[YOUR TASK] I'd like the data below restated word for word, with the pictures left out.

::: AVAILABLE DATA

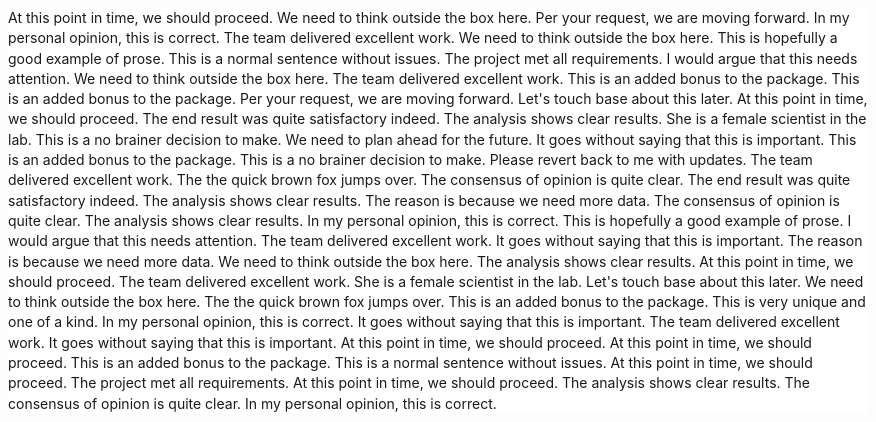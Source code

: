 At this point in time, we should proceed.
We need to think outside the box here.
Per your request, we are moving forward.
In my personal opinion, this is correct.
The team delivered excellent work.
We need to think outside the box here.
This is hopefully a good example of prose.
This is a normal sentence without issues.
The project met all requirements.
I would argue that this needs attention.
We need to think outside the box here.
The team delivered excellent work.
This is an added bonus to the package.
This is an added bonus to the package.
Per your request, we are moving forward.
Let's touch base about this later.
At this point in time, we should proceed.
The end result was quite satisfactory indeed.
The analysis shows clear results.
She is a female scientist in the lab.
This is a no brainer decision to make.
We need to plan ahead for the future.
It goes without saying that this is important.
This is an added bonus to the package.
This is a no brainer decision to make.
Please revert back to me with updates.
The team delivered excellent work.
The the quick brown fox jumps over.
The consensus of opinion is quite clear.
The end result was quite satisfactory indeed.
The analysis shows clear results.
The reason is because we need more data.
The consensus of opinion is quite clear.
The analysis shows clear results.
In my personal opinion, this is correct.
This is hopefully a good example of prose.
I would argue that this needs attention.
The team delivered excellent work.
It goes without saying that this is important.
The reason is because we need more data.
We need to think outside the box here.
The analysis shows clear results.
At this point in time, we should proceed.
The team delivered excellent work.
She is a female scientist in the lab.
Let's touch base about this later.
We need to think outside the box here.
The the quick brown fox jumps over.
This is an added bonus to the package.
This is very unique and one of a kind.
In my personal opinion, this is correct.
It goes without saying that this is important.
The team delivered excellent work.
It goes without saying that this is important.
At this point in time, we should proceed.
At this point in time, we should proceed.
This is an added bonus to the package.
This is a normal sentence without issues.
At this point in time, we should proceed.
The project met all requirements.
At this point in time, we should proceed.
The analysis shows clear results.
The consensus of opinion is quite clear.
In my personal opinion, this is correct.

::::::

[SOLUTION FOR THIS TASK]
Source code

: At this point in time, we should proceed.
We need to think outside the box here.
Per your request, we are moving forward.
In my personal opinion, this is correct.
The team delivered excellent work.
We need to think outside the box here.
This is hopefully a good example of prose.
This is a normal sentence without issues.
The project met all requirements.
I would argue that this needs attention.
We need to think outside the box here.
The team delivered excellent work.
This is an added bonus to the package.
This is an added bonus to the package.
Per your request, we are moving forward.
Let's touch base about this later.
At this point in time, we should proceed.
The end result was quite satisfactory indeed.
The analysis shows clear results.
She is a female scientist in the lab.
This is a no brainer decision to make.
We need to plan ahead for the future.
It goes without saying that this is important.
This is an added bonus to the package.
This is a no brainer decision to make.
Please revert back to me with updates.
The team delivered excellent work.
The the quick brown fox jumps over.
The consensus of opinion is quite clear.
The end result was quite satisfactory indeed.
The analysis shows clear results.
The reason is because we need more data.
The consensus of opinion is quite clear.
The analysis shows clear results.
In my personal opinion, this is correct.
This is hopefully a good example of prose.
I would argue that this needs attention.
The team delivered excellent work.
It goes without saying that this is important.
The reason is because we need more data.
We need to think outside the box here.
The analysis shows clear results.
At this point in time, we should proceed.
The team delivered excellent work.
She is a female scientist in the lab.
Let's touch base about this later.
We need to think outside the box here.
The the quick brown fox jumps over.
This is an added bonus to the package.
This is very unique and one of a kind.
In my personal opinion, this is correct.
It goes without saying that this is important.
The team delivered excellent work.
It goes without saying that this is important.
At this point in time, we should proceed.
At this point in time, we should proceed.
This is an added bonus to the package.
This is a normal sentence without issues.
At this point in time, we should proceed.
The project met all requirements.
At this point in time, we should proceed.
The analysis shows clear results.
The consensus of opinion is quite clear.
In my personal opinion, this is correct.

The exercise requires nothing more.